Because the Danish kroner is pegged with the euro it is likely to hold its value against a post break-up euro.

Scenario two is that the euro doesn't survive. If you believe this will happen then hop on a flight to Frankfurt now and open a German euro account. That account will become a new deutsche mark account and you'll be holding possibly the strongest currency in the world.

Scenario three is that the euro survives but remains crisis-ridden. And if you really believe that, then currencies like the Singapore dollar, Swiss franc, South Korean won and Danish kroner offer a safe haven in countries that are well run, efficient and economically successful.

Opening a sterling or dollar account may also seem attractive in this scenario, but caution is needed.

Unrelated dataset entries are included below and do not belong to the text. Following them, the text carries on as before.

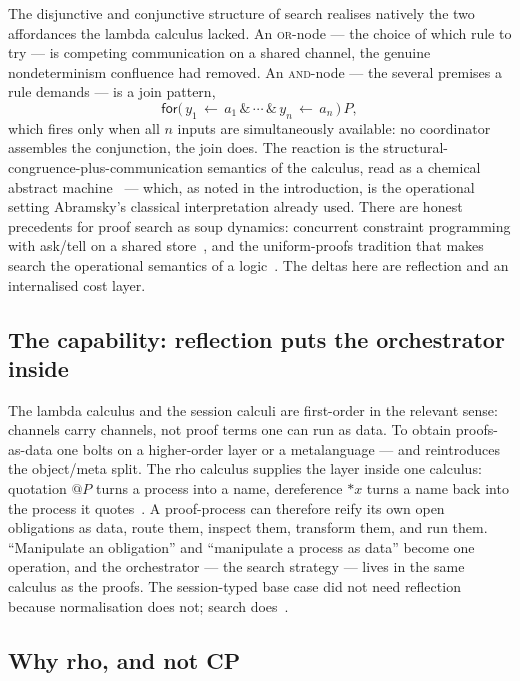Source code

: \documentclass[11pt]{article}
\theoremstyle{definition}
\theoremstyle{plain}
\newcommand{\given}{\,\leftarrow\,}
\begin{document}
The disjunctive and conjunctive structure of search realises natively the two
affordances the lambda calculus lacked. An \textsc{or}-node --- the choice of
which rule to try --- is competing communication on a shared channel, the genuine
nondeterminism confluence had removed. An \textsc{and}-node --- the several
premises a rule demands --- is a join pattern,
\[
  \mathsf{for}\big(\,y_1 \given a_1 \,\&\, \cdots \,\&\, y_n \given a_n\,\big)\,P,
\]
which fires only when all $n$ inputs are simultaneously available: no coordinator
assembles the conjunction, the join does. The reaction is the
structural-congruence-plus-communication semantics of the calculus, read as a
chemical abstract machine~\cite{BerryBoudol92,Meseguer92} --- which, as noted in
the introduction, is the operational setting Abramsky's classical interpretation
already used. There are honest precedents for proof search as soup dynamics:
concurrent constraint programming with ask/tell on a shared
store~\cite{Saraswat91}, and the uniform-proofs tradition that makes search the
operational semantics of a logic~\cite{MillerEtAl91}. The deltas here are
reflection and an internalised cost layer.

\subsection{The capability: reflection puts the orchestrator inside}

The lambda calculus and the session calculi are first-order in the relevant
sense: channels carry channels, not proof terms one can run as data. To obtain
proofs-as-data one bolts on a higher-order layer or a metalanguage --- and
reintroduces the object/meta split. The rho calculus supplies the layer inside
one calculus: quotation $@P$ turns a process into a name, dereference $*x$ turns
a name back into the process it quotes~\cite{MeredithRadestock05}. A
proof-process can therefore reify its own open obligations as data, route them,
inspect them, transform them, and run them. ``Manipulate an obligation'' and
``manipulate a process as data'' become one operation, and the orchestrator ---
the search strategy --- lives in the same calculus as the proofs. The
session-typed base case did not need reflection because normalisation does not;
search does~\cite{NoteIV}.

\subsection{Why rho, and not CP}
\end{document}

Even compared to the eurozone economy, the US and UK are actually more indebted and, in the long-run, in more trouble.

Now, the broader question of a treaty remains to be resolved, but the political will to do so is strengthening. For that reason, I believe the euro will survive and Ireland should and will remain in it.

So, personally, I'm with Soros on this one. But, hey, it's your dough and you're responsible for it. So make your judgement and place your bets.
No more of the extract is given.